_EXERCISE OBJECTIVE_
Your task is to copy every line of the records below that contains "Capital".

_INFORMATION SHOWN_
•••

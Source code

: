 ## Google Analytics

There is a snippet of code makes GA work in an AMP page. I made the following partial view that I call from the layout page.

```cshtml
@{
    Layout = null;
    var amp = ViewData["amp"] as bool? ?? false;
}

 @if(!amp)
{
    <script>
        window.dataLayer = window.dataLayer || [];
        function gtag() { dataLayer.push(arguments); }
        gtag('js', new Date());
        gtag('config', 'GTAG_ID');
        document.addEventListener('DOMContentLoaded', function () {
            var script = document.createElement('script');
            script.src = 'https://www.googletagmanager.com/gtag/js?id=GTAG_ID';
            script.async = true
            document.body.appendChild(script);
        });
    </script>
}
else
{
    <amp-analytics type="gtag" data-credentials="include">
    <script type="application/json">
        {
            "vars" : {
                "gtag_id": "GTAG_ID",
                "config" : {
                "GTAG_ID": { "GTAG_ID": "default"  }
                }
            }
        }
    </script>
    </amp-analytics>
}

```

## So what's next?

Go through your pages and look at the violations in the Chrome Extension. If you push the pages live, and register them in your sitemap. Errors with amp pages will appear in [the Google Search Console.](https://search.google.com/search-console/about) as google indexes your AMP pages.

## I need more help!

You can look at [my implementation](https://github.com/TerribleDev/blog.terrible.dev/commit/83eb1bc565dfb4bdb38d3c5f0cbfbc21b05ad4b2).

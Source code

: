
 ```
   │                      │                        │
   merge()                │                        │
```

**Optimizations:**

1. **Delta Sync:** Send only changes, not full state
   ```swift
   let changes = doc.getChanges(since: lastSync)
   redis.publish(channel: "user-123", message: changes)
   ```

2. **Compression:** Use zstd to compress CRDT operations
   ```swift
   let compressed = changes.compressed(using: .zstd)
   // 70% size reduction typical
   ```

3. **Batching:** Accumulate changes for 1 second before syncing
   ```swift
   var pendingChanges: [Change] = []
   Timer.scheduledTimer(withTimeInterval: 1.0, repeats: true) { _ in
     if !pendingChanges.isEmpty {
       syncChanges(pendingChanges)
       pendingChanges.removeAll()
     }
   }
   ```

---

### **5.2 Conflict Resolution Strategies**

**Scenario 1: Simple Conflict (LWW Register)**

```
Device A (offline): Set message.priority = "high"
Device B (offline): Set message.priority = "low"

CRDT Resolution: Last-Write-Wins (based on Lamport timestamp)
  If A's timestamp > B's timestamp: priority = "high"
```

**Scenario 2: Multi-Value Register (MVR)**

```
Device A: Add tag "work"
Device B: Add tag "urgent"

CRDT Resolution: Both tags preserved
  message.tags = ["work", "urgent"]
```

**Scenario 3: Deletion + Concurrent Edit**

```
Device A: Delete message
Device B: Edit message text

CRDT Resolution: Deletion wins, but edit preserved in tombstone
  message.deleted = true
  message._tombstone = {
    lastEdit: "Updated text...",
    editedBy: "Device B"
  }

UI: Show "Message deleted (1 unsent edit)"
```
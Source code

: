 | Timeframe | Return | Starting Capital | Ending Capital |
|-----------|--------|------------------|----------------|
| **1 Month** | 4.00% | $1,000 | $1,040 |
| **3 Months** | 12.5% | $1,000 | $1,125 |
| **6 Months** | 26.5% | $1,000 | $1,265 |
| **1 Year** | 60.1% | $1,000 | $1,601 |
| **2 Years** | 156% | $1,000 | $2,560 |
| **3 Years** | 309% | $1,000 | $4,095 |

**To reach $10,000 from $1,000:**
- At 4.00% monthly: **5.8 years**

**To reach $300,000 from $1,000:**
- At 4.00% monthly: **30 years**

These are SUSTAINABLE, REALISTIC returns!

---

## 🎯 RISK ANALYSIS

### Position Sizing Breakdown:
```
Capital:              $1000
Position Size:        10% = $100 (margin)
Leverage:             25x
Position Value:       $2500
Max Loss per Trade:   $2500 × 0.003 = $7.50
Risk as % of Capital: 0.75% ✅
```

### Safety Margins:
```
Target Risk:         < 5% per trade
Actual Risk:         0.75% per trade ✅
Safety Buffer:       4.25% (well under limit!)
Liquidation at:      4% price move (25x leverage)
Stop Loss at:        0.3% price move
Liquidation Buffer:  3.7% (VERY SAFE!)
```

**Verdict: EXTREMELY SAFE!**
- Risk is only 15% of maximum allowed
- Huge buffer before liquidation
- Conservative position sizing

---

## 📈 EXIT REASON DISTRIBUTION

•••

_COMPLETED EXERCISE_
: | Timeframe | Return | Starting Capital | Ending Capital |
Capital:              $1000
Risk as % of Capital: 0.75% ✅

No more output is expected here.